Fig 2. Alanine scanning mutagenesis reveals E2 residues important for mAb binding.

(A) Amino acid sequence of E2 from the RRV T48 strain, indicating loss-of-binding residues determined through alanine scanning mutagenesis. Each amino acid residue is numbered according to its position within the E2 protein, with the A, B, and C domains along with the arch regions [22,26] color coded (grey, arch; dark blue, domain A; green, domain B; magenta, domain C). A circle above the sequence indicates the position of residues for which alanine substitution disrupts mAb binding, with each circle color corresponding to a different mAb. (B) Summary table with residues disrupted by alanine scanning mutagenesis, including the E2 domain in which they are found and the competition group to which the mAb belongs (see Fig 3) Two independent experiments were performed and values were averaged for loss-of-binding determination.
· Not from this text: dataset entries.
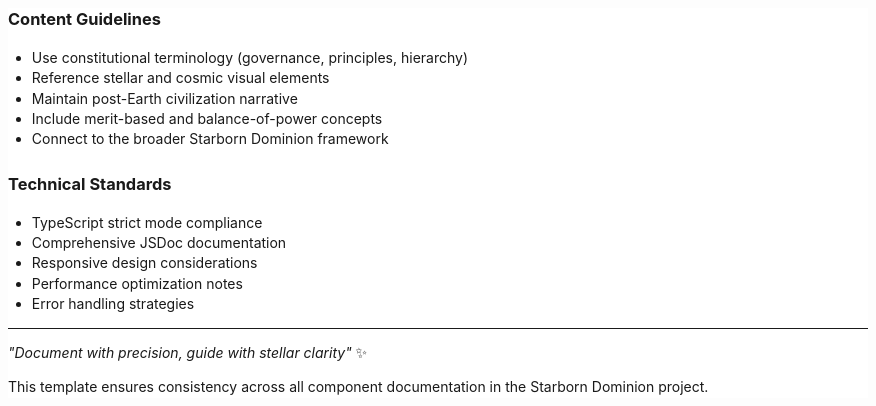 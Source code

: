 ### Content Guidelines
- Use constitutional terminology (governance, principles, hierarchy)
- Reference stellar and cosmic visual elements
- Maintain post-Earth civilization narrative
- Include merit-based and balance-of-power concepts
- Connect to the broader Starborn Dominion framework

### Technical Standards
- TypeScript strict mode compliance
- Comprehensive JSDoc documentation
- Responsive design considerations
- Performance optimization notes
- Error handling strategies

---

*"Document with precision, guide with stellar clarity"* ✨

This template ensures consistency across all component documentation in the Starborn Dominion project. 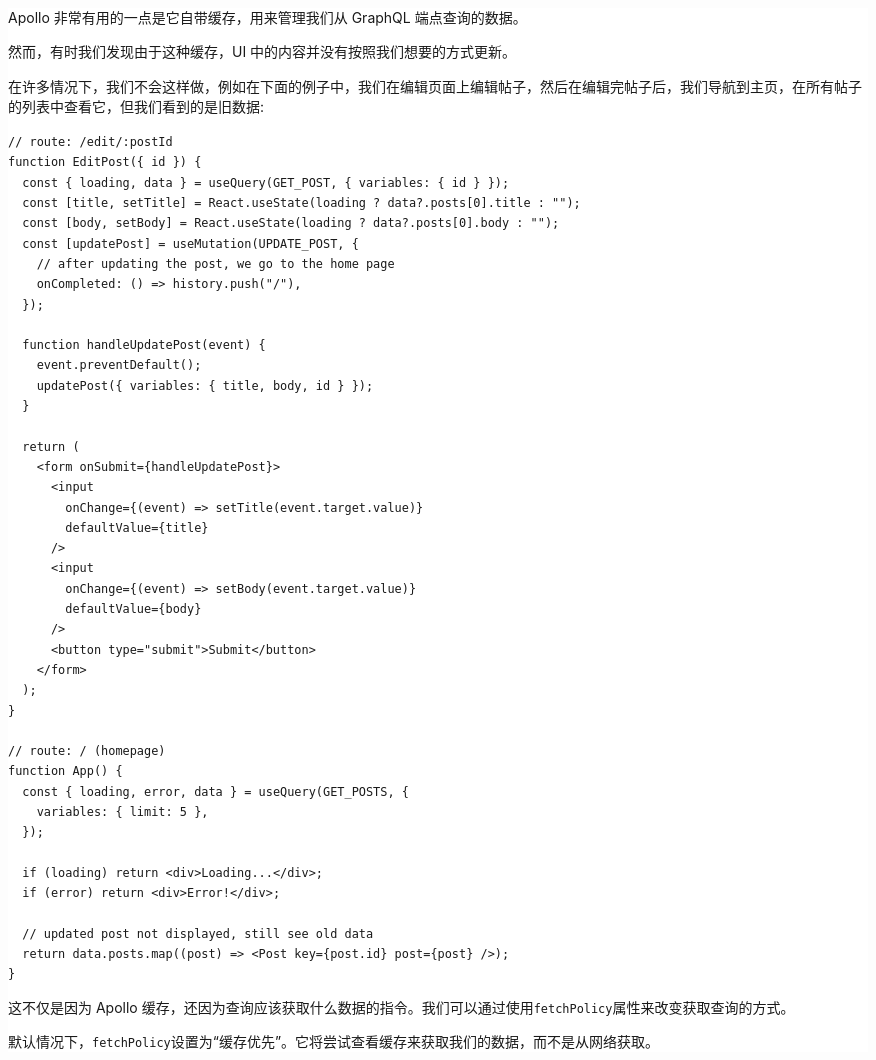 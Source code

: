 Apollo 非常有用的一点是它自带缓存，用来管理我们从 GraphQL 端点查询的数据。

然而，有时我们发现由于这种缓存，UI 中的内容并没有按照我们想要的方式更新。

在许多情况下，我们不会这样做，例如在下面的例子中，我们在编辑页面上编辑帖子，然后在编辑完帖子后，我们导航到主页，在所有帖子的列表中查看它，但我们看到的是旧数据:

```
// route: /edit/:postId
function EditPost({ id }) {
  const { loading, data } = useQuery(GET_POST, { variables: { id } });
  const [title, setTitle] = React.useState(loading ? data?.posts[0].title : "");
  const [body, setBody] = React.useState(loading ? data?.posts[0].body : "");
  const [updatePost] = useMutation(UPDATE_POST, {
    // after updating the post, we go to the home page
    onCompleted: () => history.push("/"),
  });

  function handleUpdatePost(event) {
    event.preventDefault();
    updatePost({ variables: { title, body, id } });
  }

  return (
    <form onSubmit={handleUpdatePost}>
      <input
        onChange={(event) => setTitle(event.target.value)}
        defaultValue={title}
      />
      <input
        onChange={(event) => setBody(event.target.value)}
        defaultValue={body}
      />
      <button type="submit">Submit</button>
    </form>
  );
}

// route: / (homepage)
function App() {
  const { loading, error, data } = useQuery(GET_POSTS, {
    variables: { limit: 5 },
  });

  if (loading) return <div>Loading...</div>;
  if (error) return <div>Error!</div>;

  // updated post not displayed, still see old data
  return data.posts.map((post) => <Post key={post.id} post={post} />);
} 
```

这不仅是因为 Apollo 缓存，还因为查询应该获取什么数据的指令。我们可以通过使用`fetchPolicy`属性来改变获取查询的方式。

默认情况下，`fetchPolicy`设置为“缓存优先”。它将尝试查看缓存来获取我们的数据，而不是从网络获取。
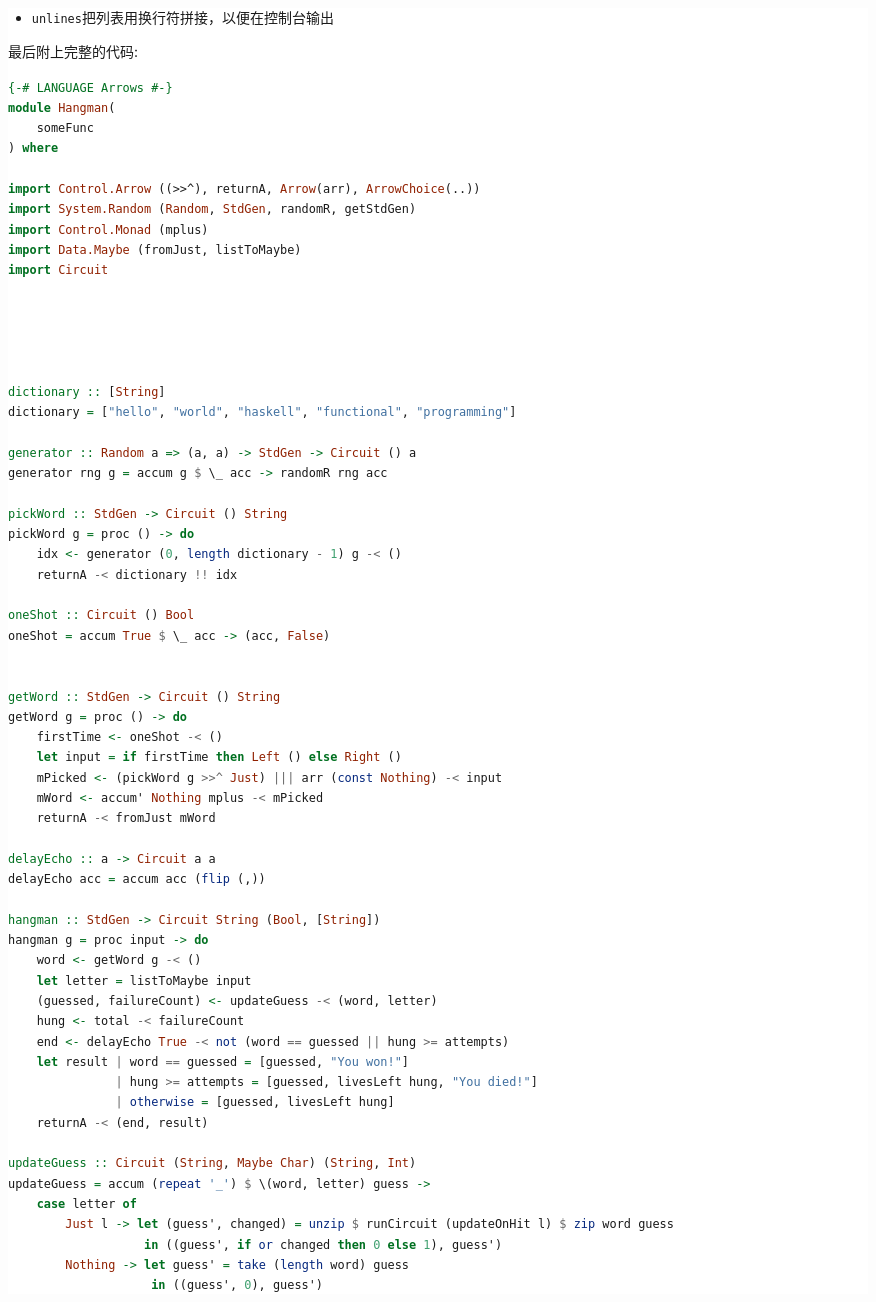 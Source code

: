* `unlines`把列表用换行符拼接，以便在控制台输出

最后附上完整的代码:
```haskell
{-# LANGUAGE Arrows #-}
module Hangman(
    someFunc
) where

import Control.Arrow ((>>^), returnA, Arrow(arr), ArrowChoice(..))
import System.Random (Random, StdGen, randomR, getStdGen)
import Control.Monad (mplus)
import Data.Maybe (fromJust, listToMaybe)
import Circuit





dictionary :: [String]
dictionary = ["hello", "world", "haskell", "functional", "programming"]

generator :: Random a => (a, a) -> StdGen -> Circuit () a
generator rng g = accum g $ \_ acc -> randomR rng acc

pickWord :: StdGen -> Circuit () String
pickWord g = proc () -> do
    idx <- generator (0, length dictionary - 1) g -< ()
    returnA -< dictionary !! idx

oneShot :: Circuit () Bool
oneShot = accum True $ \_ acc -> (acc, False)


getWord :: StdGen -> Circuit () String
getWord g = proc () -> do
    firstTime <- oneShot -< ()
    let input = if firstTime then Left () else Right ()
    mPicked <- (pickWord g >>^ Just) ||| arr (const Nothing) -< input
    mWord <- accum' Nothing mplus -< mPicked
    returnA -< fromJust mWord

delayEcho :: a -> Circuit a a
delayEcho acc = accum acc (flip (,))

hangman :: StdGen -> Circuit String (Bool, [String])
hangman g = proc input -> do
    word <- getWord g -< ()
    let letter = listToMaybe input 
    (guessed, failureCount) <- updateGuess -< (word, letter)
    hung <- total -< failureCount
    end <- delayEcho True -< not (word == guessed || hung >= attempts)
    let result | word == guessed = [guessed, "You won!"]
               | hung >= attempts = [guessed, livesLeft hung, "You died!"]
               | otherwise = [guessed, livesLeft hung]
    returnA -< (end, result)

updateGuess :: Circuit (String, Maybe Char) (String, Int)
updateGuess = accum (repeat '_') $ \(word, letter) guess -> 
    case letter of
        Just l -> let (guess', changed) = unzip $ runCircuit (updateOnHit l) $ zip word guess
                   in ((guess', if or changed then 0 else 1), guess')
        Nothing -> let guess' = take (length word) guess
                    in ((guess', 0), guess')
``` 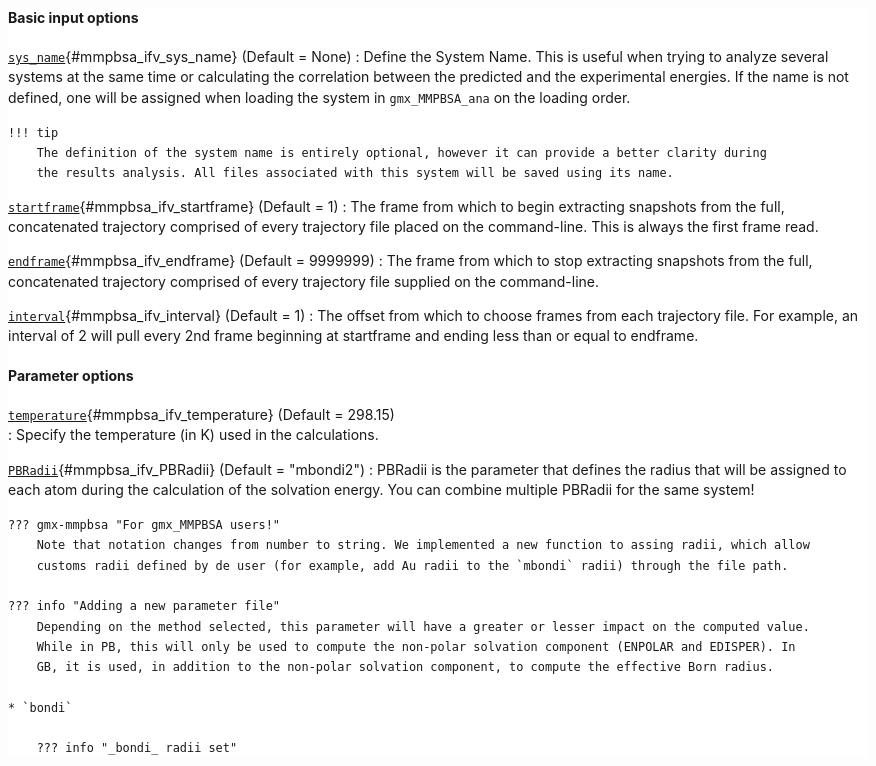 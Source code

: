 #### **Basic input options**

[`sys_name`](#mmpbsa_ifv_sys_name){#mmpbsa_ifv_sys_name} (Default = None)
:   Define the System Name. This is useful when trying to analyze several systems at the same time or calculating 
the correlation between the predicted and the experimental energies. If the name is not defined, one will be assigned 
when loading the system in `gmx_MMPBSA_ana` on the loading order.

    !!! tip 
        The definition of the system name is entirely optional, however it can provide a better clarity during 
        the results analysis. All files associated with this system will be saved using its name.

[`startframe`](#mmpbsa_ifv_startframe){#mmpbsa_ifv_startframe} (Default = 1)
:   The frame from which to begin extracting snapshots from the full, concatenated trajectory comprised of
every trajectory file placed on the command-line. This is always the first frame read.

[`endframe`](#mmpbsa_ifv_endframe){#mmpbsa_ifv_endframe} (Default = 9999999)
:   The frame from which to stop extracting snapshots from the full, concatenated trajectory comprised of every
trajectory file supplied on the command-line.

[`interval`](#mmpbsa_ifv_interval){#mmpbsa_ifv_interval} (Default = 1)
:   The offset from which to choose frames from each trajectory file. For example, an interval of 2 will pull
every 2nd frame beginning at startframe and ending less than or equal to endframe.

#### **Parameter options**

[`temperature`](#mmpbsa_ifv_temperature){#mmpbsa_ifv_temperature} (Default = 298.15)  
:   Specify the temperature (in K) used in the calculations.

[`PBRadii`](#mmpbsa_ifv_PBRadii){#mmpbsa_ifv_PBRadii} (Default = "mbondi2")
:   PBRadii is the parameter that defines the radius that will be assigned to each atom during the calculation of 
the solvation energy. You can combine multiple PBRadii for the same system!
    
    ??? gmx-mmpbsa "For gmx_MMPBSA users!"
        Note that notation changes from number to string. We implemented a new function to assing radii, which allow 
        customs radii defined by de user (for example, add Au radii to the `mbondi` radii) through the file path.    

    ??? info "Adding a new parameter file"
        Depending on the method selected, this parameter will have a greater or lesser impact on the computed value. 
        While in PB, this will only be used to compute the non-polar solvation component (ENPOLAR and EDISPER). In 
        GB, it is used, in addition to the non-polar solvation component, to compute the effective Born radius. 

    * `bondi`
        
        ??? info "_bondi_ radii set"
                         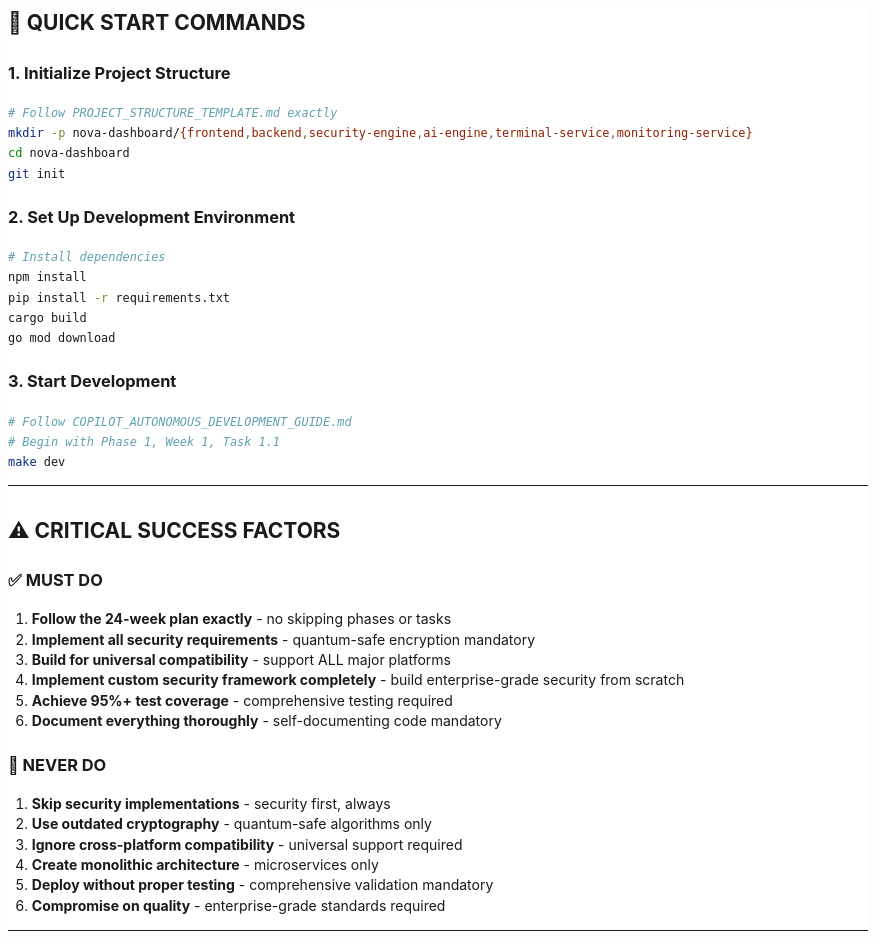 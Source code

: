 
## 🚀 QUICK START COMMANDS

### 1. Initialize Project Structure
```bash
# Follow PROJECT_STRUCTURE_TEMPLATE.md exactly
mkdir -p nova-dashboard/{frontend,backend,security-engine,ai-engine,terminal-service,monitoring-service}
cd nova-dashboard
git init
```

### 2. Set Up Development Environment
```bash
# Install dependencies
npm install
pip install -r requirements.txt
cargo build
go mod download
```

### 3. Start Development
```bash
# Follow COPILOT_AUTONOMOUS_DEVELOPMENT_GUIDE.md
# Begin with Phase 1, Week 1, Task 1.1
make dev
```

---

## ⚠️ CRITICAL SUCCESS FACTORS

### ✅ MUST DO
1. **Follow the 24-week plan exactly** - no skipping phases or tasks
2. **Implement all security requirements** - quantum-safe encryption mandatory
3. **Build for universal compatibility** - support ALL major platforms
4. **Implement custom security framework completely** - build enterprise-grade security from scratch
5. **Achieve 95%+ test coverage** - comprehensive testing required
6. **Document everything thoroughly** - self-documenting code mandatory

### 🚫 NEVER DO
1. **Skip security implementations** - security first, always
2. **Use outdated cryptography** - quantum-safe algorithms only
3. **Ignore cross-platform compatibility** - universal support required
4. **Create monolithic architecture** - microservices only
5. **Deploy without proper testing** - comprehensive validation mandatory
6. **Compromise on quality** - enterprise-grade standards required

---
A cutoff value of 10% was used, with the requirement that two other mAbs have binding of 50% or greater. (C) Loss-of-binding residues mapped onto the crystal structure of the CHIKV E1/E2 heterodimer (PDB 3N42), with three heterodimers subunits combined to represent the viral spike trimer. Top and side views of the trimer are shown, with residues important for mAb binding color coded as in (A) and shown as space-filling forms. The E2 protein is shown in green and the E1 protein in light brown, and each of the domains is labeled as in (A). A side view of a single heterodimer subunit is also shown (bottom).